By: Anton Kratiuk | 07.05.2026, 12:23
EU's break from Chinese tech could cost $433 billion — and that number comes with an asterisk

Phasing Chinese technology out of Europe's critical infrastructure could cost the EU more than $433 billion between 2026 and 2030, according to a new study — but the organisation that paid for it has a strong interest in that number being as large as possible.

The report was commissioned by the China Chamber of Commerce to the EU (CCCEU), the official body representing Chinese commercial interests in Brussels, and produced by KPMG. It covers 18 sectors including telecoms and energy, and estimates total replacement costs at €367.8 billion ($433bn). The trigger is the EU's proposed revision of its Cybersecurity Act (CSA2), which would impose stricter rules on "high-risk" vendors — a label Brussels has effectively applied to Huawei and ZTE.

The lobbying context

The study's provenance matters. The CCCEU is not a neutral think tank; it is an advocacy body funded by Chinese state-linked commercial interests. KPMG was hired to produce the analysis on its behalf. That does not make the numbers fabricated, but it does mean they represent an upper-end projection designed to give European policymakers pause — not an independent cost assessment. The European Commission's own impact study, expected in 2026, will be the real test of these figures, per The Next Web.

That said, the structural replacement problem is real. The EU Institute for Security Studies has separately acknowledged that legacy network equipment and grid components cannot be swapped out quickly or cheaply. Europe's 36-month removal window for Huawei's 5G equipment is already running against supply chain bottlenecks and a shortage of qualified alternatives at scale.

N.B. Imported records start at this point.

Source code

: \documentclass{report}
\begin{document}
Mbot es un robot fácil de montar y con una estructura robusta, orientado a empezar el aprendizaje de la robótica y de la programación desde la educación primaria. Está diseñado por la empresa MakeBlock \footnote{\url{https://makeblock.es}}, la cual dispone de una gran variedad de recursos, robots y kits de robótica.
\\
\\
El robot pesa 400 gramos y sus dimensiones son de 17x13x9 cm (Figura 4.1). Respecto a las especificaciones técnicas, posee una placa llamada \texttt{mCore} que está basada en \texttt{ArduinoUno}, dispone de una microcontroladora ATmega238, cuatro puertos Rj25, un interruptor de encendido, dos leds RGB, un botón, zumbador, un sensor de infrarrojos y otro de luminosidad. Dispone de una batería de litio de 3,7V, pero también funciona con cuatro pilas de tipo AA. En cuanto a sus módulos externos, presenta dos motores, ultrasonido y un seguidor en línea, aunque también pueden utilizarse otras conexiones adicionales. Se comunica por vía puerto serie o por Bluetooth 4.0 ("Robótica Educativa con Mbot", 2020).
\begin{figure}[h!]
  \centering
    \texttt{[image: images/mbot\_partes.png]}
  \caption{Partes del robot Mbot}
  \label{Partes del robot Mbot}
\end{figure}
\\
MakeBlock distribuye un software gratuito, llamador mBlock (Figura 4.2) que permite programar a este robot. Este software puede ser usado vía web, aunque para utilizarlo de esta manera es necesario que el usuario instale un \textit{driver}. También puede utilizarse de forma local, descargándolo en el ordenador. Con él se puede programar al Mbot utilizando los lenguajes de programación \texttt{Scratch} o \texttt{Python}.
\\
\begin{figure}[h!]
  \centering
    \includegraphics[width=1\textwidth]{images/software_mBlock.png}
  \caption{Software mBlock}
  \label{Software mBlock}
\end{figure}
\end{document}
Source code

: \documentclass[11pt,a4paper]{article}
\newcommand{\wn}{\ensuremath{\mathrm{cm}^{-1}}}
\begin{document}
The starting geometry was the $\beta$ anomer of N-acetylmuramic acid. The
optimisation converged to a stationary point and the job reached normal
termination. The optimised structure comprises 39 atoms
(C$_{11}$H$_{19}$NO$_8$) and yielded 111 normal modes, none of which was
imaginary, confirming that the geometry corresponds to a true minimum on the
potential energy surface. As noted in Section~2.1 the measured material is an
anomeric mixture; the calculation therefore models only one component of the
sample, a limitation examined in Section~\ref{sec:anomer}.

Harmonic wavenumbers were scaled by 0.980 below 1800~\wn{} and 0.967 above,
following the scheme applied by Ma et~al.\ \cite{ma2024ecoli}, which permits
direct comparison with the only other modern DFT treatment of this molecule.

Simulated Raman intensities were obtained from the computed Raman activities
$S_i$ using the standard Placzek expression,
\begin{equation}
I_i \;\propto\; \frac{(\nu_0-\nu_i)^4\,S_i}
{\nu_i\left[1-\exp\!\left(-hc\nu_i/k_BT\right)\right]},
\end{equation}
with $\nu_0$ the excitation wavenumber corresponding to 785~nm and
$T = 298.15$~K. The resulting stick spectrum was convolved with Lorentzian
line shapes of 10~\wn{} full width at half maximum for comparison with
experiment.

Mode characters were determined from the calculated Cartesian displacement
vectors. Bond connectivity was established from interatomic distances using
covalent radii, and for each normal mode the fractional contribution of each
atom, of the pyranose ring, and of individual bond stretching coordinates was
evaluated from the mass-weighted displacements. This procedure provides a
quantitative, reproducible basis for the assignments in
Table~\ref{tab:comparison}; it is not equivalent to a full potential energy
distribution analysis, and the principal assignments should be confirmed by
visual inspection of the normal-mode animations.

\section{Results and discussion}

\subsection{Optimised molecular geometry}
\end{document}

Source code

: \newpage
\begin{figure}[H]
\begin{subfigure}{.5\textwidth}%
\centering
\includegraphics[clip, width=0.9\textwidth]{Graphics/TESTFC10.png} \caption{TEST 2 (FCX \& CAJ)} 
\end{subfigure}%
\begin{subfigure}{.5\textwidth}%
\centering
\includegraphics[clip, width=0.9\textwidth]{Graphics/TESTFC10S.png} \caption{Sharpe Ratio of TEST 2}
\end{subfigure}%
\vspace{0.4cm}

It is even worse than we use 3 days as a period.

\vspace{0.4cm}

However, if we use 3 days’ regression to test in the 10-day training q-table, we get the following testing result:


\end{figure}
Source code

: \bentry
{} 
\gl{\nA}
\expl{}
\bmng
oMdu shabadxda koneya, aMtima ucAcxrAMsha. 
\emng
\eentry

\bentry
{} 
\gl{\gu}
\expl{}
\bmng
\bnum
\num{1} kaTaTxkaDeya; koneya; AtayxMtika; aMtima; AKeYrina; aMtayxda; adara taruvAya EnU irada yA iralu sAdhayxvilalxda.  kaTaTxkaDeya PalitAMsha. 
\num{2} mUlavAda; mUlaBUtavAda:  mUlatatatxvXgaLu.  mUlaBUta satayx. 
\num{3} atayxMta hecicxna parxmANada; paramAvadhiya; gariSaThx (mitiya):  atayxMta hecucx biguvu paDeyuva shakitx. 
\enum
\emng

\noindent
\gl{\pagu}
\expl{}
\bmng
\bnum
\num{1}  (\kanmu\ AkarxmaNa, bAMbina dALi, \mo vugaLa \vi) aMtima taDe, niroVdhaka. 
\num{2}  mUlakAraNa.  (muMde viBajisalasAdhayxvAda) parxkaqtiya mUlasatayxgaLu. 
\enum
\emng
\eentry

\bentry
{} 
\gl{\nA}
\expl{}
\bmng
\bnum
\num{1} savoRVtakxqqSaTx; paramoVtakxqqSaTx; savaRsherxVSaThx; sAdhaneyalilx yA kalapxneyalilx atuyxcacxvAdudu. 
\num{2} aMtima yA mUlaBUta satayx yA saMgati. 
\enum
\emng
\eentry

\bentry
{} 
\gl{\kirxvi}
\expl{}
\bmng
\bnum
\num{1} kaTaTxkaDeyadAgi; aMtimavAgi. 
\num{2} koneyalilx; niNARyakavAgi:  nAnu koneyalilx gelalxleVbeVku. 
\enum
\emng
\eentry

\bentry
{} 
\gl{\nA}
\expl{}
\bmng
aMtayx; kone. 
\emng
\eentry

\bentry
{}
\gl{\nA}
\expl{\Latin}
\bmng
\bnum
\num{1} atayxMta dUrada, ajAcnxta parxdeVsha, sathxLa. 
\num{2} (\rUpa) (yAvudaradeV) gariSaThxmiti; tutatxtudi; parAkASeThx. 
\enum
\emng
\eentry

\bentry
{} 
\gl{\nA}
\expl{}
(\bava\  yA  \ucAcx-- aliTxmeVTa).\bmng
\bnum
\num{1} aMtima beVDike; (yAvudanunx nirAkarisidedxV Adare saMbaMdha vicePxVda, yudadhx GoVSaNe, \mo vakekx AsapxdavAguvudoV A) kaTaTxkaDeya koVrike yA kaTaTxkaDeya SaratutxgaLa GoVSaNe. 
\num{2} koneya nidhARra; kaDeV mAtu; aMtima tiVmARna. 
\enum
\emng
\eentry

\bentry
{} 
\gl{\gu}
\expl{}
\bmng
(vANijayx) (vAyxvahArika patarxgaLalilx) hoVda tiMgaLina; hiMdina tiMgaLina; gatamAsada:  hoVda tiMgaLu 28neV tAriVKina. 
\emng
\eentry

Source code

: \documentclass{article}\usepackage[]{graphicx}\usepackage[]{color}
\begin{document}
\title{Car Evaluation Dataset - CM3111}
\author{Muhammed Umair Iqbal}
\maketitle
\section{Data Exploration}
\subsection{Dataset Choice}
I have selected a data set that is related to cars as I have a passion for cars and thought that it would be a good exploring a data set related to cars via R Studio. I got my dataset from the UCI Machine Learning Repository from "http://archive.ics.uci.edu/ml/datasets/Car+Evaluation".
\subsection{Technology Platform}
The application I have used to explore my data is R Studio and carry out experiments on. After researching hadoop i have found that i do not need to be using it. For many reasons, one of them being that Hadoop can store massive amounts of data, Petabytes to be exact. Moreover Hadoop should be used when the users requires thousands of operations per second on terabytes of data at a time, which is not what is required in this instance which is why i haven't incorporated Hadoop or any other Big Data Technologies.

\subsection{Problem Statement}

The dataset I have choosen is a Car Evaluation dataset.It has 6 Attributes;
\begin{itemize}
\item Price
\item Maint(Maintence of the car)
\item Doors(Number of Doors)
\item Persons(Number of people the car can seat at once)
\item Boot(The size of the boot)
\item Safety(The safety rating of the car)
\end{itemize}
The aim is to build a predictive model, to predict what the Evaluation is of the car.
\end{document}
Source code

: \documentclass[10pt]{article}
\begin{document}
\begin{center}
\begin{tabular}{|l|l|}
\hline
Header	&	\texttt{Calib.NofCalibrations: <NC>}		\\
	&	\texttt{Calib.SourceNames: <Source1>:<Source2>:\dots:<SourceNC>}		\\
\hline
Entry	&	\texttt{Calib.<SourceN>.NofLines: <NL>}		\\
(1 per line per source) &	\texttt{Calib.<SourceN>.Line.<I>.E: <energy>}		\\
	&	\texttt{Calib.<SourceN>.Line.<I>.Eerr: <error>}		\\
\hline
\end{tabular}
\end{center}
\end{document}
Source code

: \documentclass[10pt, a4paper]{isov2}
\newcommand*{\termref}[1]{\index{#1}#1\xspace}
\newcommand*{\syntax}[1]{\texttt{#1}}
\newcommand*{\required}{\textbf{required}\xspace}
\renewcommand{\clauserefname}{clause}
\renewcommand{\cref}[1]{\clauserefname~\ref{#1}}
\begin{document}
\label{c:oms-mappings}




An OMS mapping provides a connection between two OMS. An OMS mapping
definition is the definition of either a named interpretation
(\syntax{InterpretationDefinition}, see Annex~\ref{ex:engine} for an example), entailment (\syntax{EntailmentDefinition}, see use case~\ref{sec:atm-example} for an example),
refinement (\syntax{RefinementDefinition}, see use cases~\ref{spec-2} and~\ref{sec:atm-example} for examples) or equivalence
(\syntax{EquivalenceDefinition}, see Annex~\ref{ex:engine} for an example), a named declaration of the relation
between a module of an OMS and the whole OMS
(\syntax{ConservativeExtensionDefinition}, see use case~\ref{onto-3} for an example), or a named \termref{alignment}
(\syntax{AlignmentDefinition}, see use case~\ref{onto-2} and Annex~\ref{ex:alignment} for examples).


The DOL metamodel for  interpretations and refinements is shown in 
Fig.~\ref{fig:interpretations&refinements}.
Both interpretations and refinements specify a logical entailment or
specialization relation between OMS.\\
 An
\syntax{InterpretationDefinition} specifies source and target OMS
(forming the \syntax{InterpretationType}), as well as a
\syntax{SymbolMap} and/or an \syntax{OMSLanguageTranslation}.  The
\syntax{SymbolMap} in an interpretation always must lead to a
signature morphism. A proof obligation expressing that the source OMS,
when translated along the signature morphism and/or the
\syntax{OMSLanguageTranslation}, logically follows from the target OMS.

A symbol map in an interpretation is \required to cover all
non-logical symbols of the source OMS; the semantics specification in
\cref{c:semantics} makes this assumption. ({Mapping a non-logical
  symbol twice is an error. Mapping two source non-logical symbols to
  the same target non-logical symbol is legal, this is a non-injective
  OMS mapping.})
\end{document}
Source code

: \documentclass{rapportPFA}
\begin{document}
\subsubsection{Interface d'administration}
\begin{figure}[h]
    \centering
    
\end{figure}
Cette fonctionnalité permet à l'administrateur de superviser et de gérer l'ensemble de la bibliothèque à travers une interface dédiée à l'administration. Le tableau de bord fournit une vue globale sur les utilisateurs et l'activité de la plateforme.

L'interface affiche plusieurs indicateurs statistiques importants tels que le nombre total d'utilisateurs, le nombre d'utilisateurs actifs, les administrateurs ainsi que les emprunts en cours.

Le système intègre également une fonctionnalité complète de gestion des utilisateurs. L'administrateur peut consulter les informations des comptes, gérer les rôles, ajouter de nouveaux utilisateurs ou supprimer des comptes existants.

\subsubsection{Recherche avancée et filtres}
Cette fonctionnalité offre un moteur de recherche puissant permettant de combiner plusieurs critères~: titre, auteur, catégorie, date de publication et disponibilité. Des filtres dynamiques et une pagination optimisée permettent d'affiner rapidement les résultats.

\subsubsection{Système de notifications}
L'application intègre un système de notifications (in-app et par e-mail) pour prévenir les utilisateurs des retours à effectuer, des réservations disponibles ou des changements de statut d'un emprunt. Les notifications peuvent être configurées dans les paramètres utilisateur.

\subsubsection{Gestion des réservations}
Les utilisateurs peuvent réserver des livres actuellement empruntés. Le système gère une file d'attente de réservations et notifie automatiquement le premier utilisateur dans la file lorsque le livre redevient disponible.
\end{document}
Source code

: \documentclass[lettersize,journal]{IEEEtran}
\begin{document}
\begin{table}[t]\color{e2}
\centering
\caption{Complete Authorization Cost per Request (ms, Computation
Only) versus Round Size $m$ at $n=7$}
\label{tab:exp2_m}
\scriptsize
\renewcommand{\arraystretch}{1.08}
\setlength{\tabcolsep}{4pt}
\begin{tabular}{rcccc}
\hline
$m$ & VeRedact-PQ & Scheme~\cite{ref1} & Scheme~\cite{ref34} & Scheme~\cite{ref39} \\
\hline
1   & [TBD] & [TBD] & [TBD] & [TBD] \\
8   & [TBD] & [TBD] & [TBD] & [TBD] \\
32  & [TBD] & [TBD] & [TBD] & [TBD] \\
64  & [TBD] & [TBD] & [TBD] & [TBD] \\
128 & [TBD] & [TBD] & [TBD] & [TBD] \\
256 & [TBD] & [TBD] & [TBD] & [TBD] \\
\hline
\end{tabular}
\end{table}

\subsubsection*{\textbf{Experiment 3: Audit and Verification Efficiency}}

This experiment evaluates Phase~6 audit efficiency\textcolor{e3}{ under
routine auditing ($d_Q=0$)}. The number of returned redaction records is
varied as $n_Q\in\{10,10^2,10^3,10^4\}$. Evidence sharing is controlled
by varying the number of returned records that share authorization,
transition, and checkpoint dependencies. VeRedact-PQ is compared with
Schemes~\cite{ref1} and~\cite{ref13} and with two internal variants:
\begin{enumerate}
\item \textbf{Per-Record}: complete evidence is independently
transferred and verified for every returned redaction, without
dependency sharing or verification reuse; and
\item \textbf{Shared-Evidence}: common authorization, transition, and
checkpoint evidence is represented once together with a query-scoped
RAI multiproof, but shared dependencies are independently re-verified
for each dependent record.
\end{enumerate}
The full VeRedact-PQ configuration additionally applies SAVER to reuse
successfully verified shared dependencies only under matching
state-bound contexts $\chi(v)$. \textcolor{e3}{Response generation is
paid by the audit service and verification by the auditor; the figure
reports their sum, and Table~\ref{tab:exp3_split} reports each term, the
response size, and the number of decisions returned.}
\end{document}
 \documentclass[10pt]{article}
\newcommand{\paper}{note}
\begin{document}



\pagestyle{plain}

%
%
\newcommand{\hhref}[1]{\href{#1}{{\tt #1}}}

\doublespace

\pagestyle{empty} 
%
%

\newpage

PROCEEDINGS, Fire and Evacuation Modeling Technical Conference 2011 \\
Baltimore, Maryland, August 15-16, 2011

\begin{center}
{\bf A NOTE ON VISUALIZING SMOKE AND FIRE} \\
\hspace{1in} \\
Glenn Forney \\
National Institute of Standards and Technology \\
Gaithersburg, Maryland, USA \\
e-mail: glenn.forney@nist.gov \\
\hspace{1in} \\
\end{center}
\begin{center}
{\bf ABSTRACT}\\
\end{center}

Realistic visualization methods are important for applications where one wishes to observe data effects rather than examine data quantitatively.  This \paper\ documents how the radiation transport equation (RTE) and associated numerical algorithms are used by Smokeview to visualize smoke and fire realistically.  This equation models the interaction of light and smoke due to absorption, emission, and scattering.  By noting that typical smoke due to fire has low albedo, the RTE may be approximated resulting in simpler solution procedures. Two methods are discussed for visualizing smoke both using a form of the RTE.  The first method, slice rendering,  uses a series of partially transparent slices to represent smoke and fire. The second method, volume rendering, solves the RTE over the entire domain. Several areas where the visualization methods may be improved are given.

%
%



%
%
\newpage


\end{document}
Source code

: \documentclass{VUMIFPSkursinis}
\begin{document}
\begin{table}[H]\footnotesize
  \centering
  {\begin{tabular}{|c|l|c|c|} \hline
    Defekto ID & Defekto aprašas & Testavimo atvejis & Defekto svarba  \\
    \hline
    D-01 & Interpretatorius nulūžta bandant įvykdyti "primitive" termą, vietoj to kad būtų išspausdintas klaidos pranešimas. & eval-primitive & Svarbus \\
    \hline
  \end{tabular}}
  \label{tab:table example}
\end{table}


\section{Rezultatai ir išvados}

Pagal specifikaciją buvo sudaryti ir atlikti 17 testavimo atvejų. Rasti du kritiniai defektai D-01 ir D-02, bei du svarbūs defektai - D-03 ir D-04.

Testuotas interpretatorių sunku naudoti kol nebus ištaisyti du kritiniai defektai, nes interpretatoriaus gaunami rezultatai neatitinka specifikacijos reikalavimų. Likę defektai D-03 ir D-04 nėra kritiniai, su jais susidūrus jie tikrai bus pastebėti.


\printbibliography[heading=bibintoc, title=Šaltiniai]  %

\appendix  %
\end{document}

Germany carries half the bill

The country with the most exposure is Germany. The study puts Berlin's share at €170.8 billion — nearly 50% of the entire EU total — reflecting just how deeply Chinese suppliers are embedded in German telecoms and manufacturing. Huawei supplied 59% of Germany's 5G radio access network equipment in 2022, reports Reuters. Replacing that infrastructure, while simultaneously writing down existing assets and absorbing efficiency losses during transition, is what drives the outsized figure.

Five other countries each face costs above €10 billion: France (€46bn), Italy (€37bn), Spain, Poland, and the Netherlands. For all of them, the challenge is not just money — it is finding European, Japanese, or South Korean suppliers capable of delivering at the required volume and speed.

What happens next

China has warned it could retaliate with countermeasures if CSA2 advances in its current form. The Commission has not published a binding removal deadline, and the regulation could yet be softened through the legislative process. Until Brussels releases its own cost analysis, the $433 billion figure will dominate headlines — which is exactly what it was designed to do.